This type of observation is not always as quantitative as the other assays described but it provides a pragmatic, real-life clinical assessment. It can be used to document clinical observations related to various skin conditions, or to document additional diagnostic data from experiments using tape stripping to compare the gentleness of various adhesive products, as described previously in the section Corneocytes. Grove et al⁵⁷ have proposed detailed severity scales for erythema/edema and denudation/skin stripping visual assessments in a study comparing tapes for their gentleness. Studies evaluating postoperative scar cosmesis have also proposed semiquantitative scales to grade skin redness.⁸⁷ It is important to note that variations in skin tones from different ethnicities greatly influence any assessments relying on colors and color intensity, limiting the reproducibility and reliability of this assessment.

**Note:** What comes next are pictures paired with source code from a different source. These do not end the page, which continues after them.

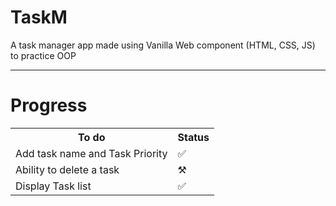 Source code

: # TaskM
A task manager app made using Vanilla Web component (HTML, CSS, JS) to practice OOP
<hr>
<h1>Progress</h1>
<table>
<tr>
<th>To do</th>
<th>Status</th>
</tr>
<tr>
<td>Add task name and Task Priority</td>
<td>✅</td>
</tr>
<tr>
<td>Ability to delete a task</td>
<td>⚒️</td>
</tr>
<tr>
<td>Display Task list</td>
<td>✅</td>
</tr>
</table>
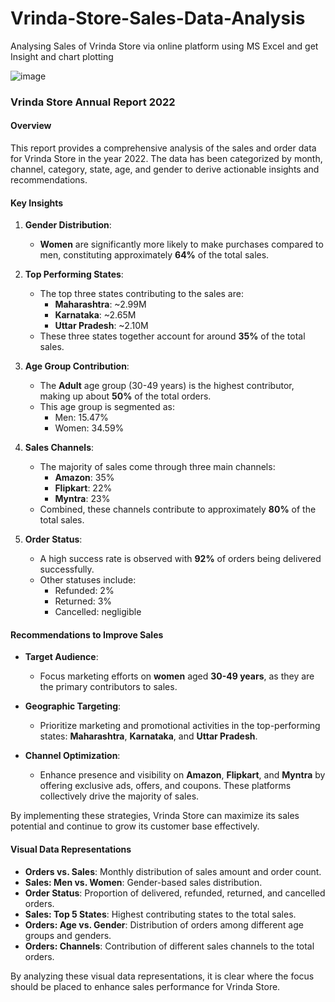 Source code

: # Vrinda-Store-Sales-Data-Analysis
Analysing Sales of Vrinda Store via online platform using MS Excel and get Insight and chart plotting

![image](https://github.com/PraveenGupta11001/Vrinda-Store-Sales-Data-Analysis/assets/105053871/464ff613-bb93-42e2-8bb5-99c22046a3f3)

### Vrinda Store Annual Report 2022

#### Overview
This report provides a comprehensive analysis of the sales and order data for Vrinda Store in the year 2022. The data has been categorized by month, channel, category, state, age, and gender to derive actionable insights and recommendations.

#### Key Insights

1. **Gender Distribution**:
   - **Women** are significantly more likely to make purchases compared to men, constituting approximately **64%** of the total sales.
   
2. **Top Performing States**:
   - The top three states contributing to the sales are:
     - **Maharashtra**: ~2.99M
     - **Karnataka**: ~2.65M
     - **Uttar Pradesh**: ~2.10M
   - These three states together account for around **35%** of the total sales.

3. **Age Group Contribution**:
   - The **Adult** age group (30-49 years) is the highest contributor, making up about **50%** of the total orders.
   - This age group is segmented as:
     - Men: 15.47%
     - Women: 34.59%

4. **Sales Channels**:
   - The majority of sales come through three main channels:
     - **Amazon**: 35%
     - **Flipkart**: 22%
     - **Myntra**: 23%
   - Combined, these channels contribute to approximately **80%** of the total sales.

5. **Order Status**:
   - A high success rate is observed with **92%** of orders being delivered successfully.
   - Other statuses include:
     - Refunded: 2%
     - Returned: 3%
     - Cancelled: negligible

#### Recommendations to Improve Sales

- **Target Audience**:
  - Focus marketing efforts on **women** aged **30-49 years**, as they are the primary contributors to sales.

- **Geographic Targeting**:
  - Prioritize marketing and promotional activities in the top-performing states: **Maharashtra**, **Karnataka**, and **Uttar Pradesh**.

- **Channel Optimization**:
  - Enhance presence and visibility on **Amazon**, **Flipkart**, and **Myntra** by offering exclusive ads, offers, and coupons. These platforms collectively drive the majority of sales.

By implementing these strategies, Vrinda Store can maximize its sales potential and continue to grow its customer base effectively.

#### Visual Data Representations
- **Orders vs. Sales**: Monthly distribution of sales amount and order count.
- **Sales: Men vs. Women**: Gender-based sales distribution.
- **Order Status**: Proportion of delivered, refunded, returned, and cancelled orders.
- **Sales: Top 5 States**: Highest contributing states to the total sales.
- **Orders: Age vs. Gender**: Distribution of orders among different age groups and genders.
- **Orders: Channels**: Contribution of different sales channels to the total orders.

By analyzing these visual data representations, it is clear where the focus should be placed to enhance sales performance for Vrinda Store.

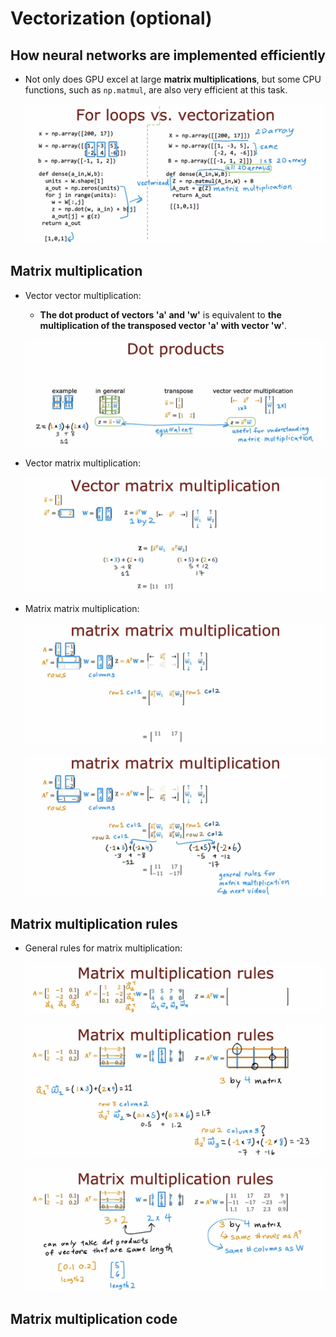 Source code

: # Vectorization (optional)

## How neural networks are implemented efficiently

- Not only does GPU excel at large **matrix multiplications**, but some CPU functions, such as `np.matmul`, are also very efficient at this task.

  ![alt text](resources/notes/01.png)

## Matrix multiplication

- Vector vector multiplication:

  - **The dot product of vectors 'a' and 'w'** is equivalent to **the multiplication of the transposed vector 'a' with vector 'w'**.

  ![alt text](resources/notes/02.png)

- Vector matrix multiplication:

  ![alt text](resources/notes/03.png)

- Matrix matrix multiplication:

  ![alt text](resources/notes/04.png)

  ![alt text](resources/notes/05.png)

## Matrix multiplication rules

- General rules for matrix multiplication:

  ![alt text](resources/notes/06.png)

  ![alt text](resources/notes/07.png)

  ![alt text](resources/notes/08.png)

## Matrix multiplication code
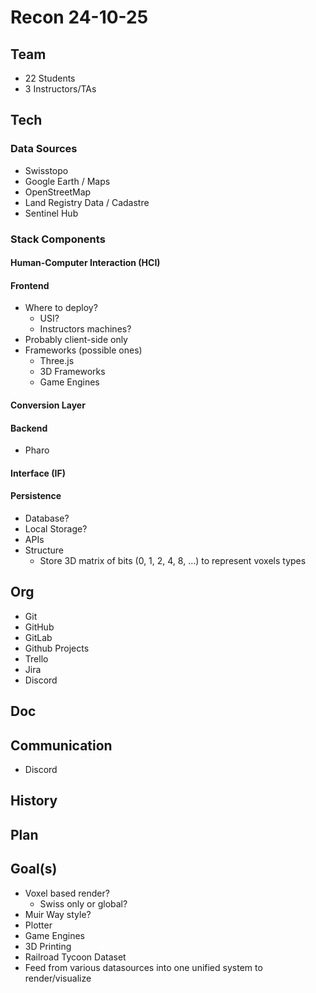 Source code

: # Recon 24-10-25

## Team

- 22 Students
- 3 Instructors/TAs

## Tech

### Data Sources

- Swisstopo
- Google Earth / Maps
- OpenStreetMap
- Land Registry Data / Cadastre
- Sentinel Hub

### Stack Components

#### Human-Computer Interaction (HCI)

#### Frontend

- Where to deploy?
  - USI?
  - Instructors machines?
- Probably client-side only
- Frameworks (possible ones)
  - Three.js
  - 3D Frameworks
  - Game Engines

#### Conversion Layer

#### Backend

- Pharo

#### Interface (IF)

#### Persistence

- Database?
- Local Storage?
- APIs
- Structure
  - Store 3D matrix of bits (0, 1, 2, 4, 8, ...) to represent voxels types

## Org

- Git
- GitHub
- GitLab
- Github Projects
- Trello
- Jira
- Discord

## Doc

## Communication

- Discord

## History

## Plan

## Goal(s)

- Voxel based render?
  - Swiss only or global?
- Muir Way style?
- Plotter
- Game Engines
- 3D Printing
- Railroad Tycoon Dataset
- Feed from various datasources into one unified system to render/visualize
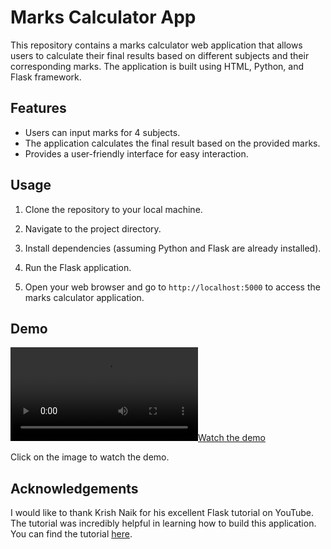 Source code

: # Marks Calculator App

This repository contains a marks calculator web application that allows users to calculate their final results based on different subjects and their corresponding marks. The application is built using HTML, Python, and Flask framework.

## Features

- Users can input marks for 4 subjects.
- The application calculates the final result based on the provided marks.
- Provides a user-friendly interface for easy interaction.

## Usage

1. Clone the repository to your local machine.

2. Navigate to the project directory.

3. Install dependencies (assuming Python and Flask are already installed).

4. Run the Flask application.

5. Open your web browser and go to `http://localhost:5000` to access the marks calculator application.


## Demo

[![Watch the demo](https://github.com/srujithadevineni11/Flask/blob/main/Basic_marks_calculator/Screen%20Recording%202024-04-07%20at%203.49.25%20PM.mov)](https://github.com/srujithadevineni11/Flask/blob/main/Basic_marks_calculator/Screen%20Recording%202024-04-07%20at%203.49.25%20PM.mov)

Click on the image to watch the demo.

## Acknowledgements

I would like to thank Krish Naik for his excellent Flask tutorial on YouTube. The tutorial was incredibly helpful in learning how to build this application. You can find the tutorial [here](https://www.youtube.com/@krishnaik06).


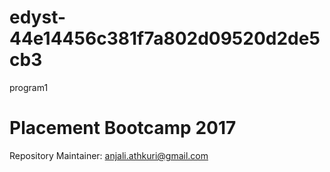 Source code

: # edyst-44e14456c381f7a802d09520d2de5cb3
program1
# Placement Bootcamp 2017
Repository Maintainer: anjali.athkuri@gmail.com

Additional quantitative evaluations of redness have been proposed using various instruments: the DiaStron erythema meter,⁸⁸ the Chromameter CR 300,⁸⁹ or the ScarletRed^®Vision digital skin imaging mobile application.⁹⁰ The latter method introduces the Standardized Erythema Value and overcomes the usual pitfall of spectrophotometric skin analysis by enabling objective quantification and providing a linear scale from bright to very dark skin tones.⁹¹ It can therefore be used independently of skin type, taking into account the basic or even changing skin color of a subject. It is the first objective erythema parameter, providing a linear scale from light to very dark skin tones.⁹⁰

The presence of visible redness (assessed qualitatively or quantitatively) should be interpreted as an indication that the skin is fragile and at risk for MARSI. For example, Demarre et al⁹² showed that hospitalized patients with nonblanchable erythema were at an increased risk for developing pressure ulcers despite preventive measures.

Skin surface topography

The surface of the skin contains furrows of different depths on its surface, creating a topography that changes with the degree of hydration, the age of the skin, the presence of various skin injuries or diseases, and the application of skin care products. Examining this topography can be carried out in a noninvasive way by active image triangulation⁹³ and provides useful information on the health and condition of the skin and the effects of various treatments. This technique has been used to observe the effects of tape stripping on the skin surface; repetitive tape stripping was found to destroy skin surface topography by deepening skin furrows, which directly reflected the degree of skin irritation experienced.⁵⁶

Other noncontact optical methods have been described as well: the surface evaluation of living skin (using the Visioscan^® device) and the phaseshift rapid in vivo measurement of skin (PRIMOS device) were compared, and both were found adequate to demonstrate differences between subjects and treatments.^94,95

The cosmetic industry is particularly interested in this type of measurement to substantiate claims for products intended to correct wrinkles and pigmentation.⁹⁶ Several commercially available systems that measure biomechanical parameters such as skin softness, stiffness, firmness, elasticity are described in detail in a recent publication from the European Group on Efficacy Measurement and Evaluation of Cosmetics and Other Products (EEMCO Group).⁹⁷ More recently, topological data analysis using skin images has been successfully used in combination with machine learning to quantify the regularity of skin surfaces and predict TEWL, a method that is much faster than directly measuring TEWL.⁹⁸

Skin thickness can be measured using an ultrasound scanner.^99,100 This technique has proved useful to study chronological (intrinsic) aging and photoaging (extrinsic aging) of the skin. Dermal and epidermal thicknesses decrease with increasing age in the extremities.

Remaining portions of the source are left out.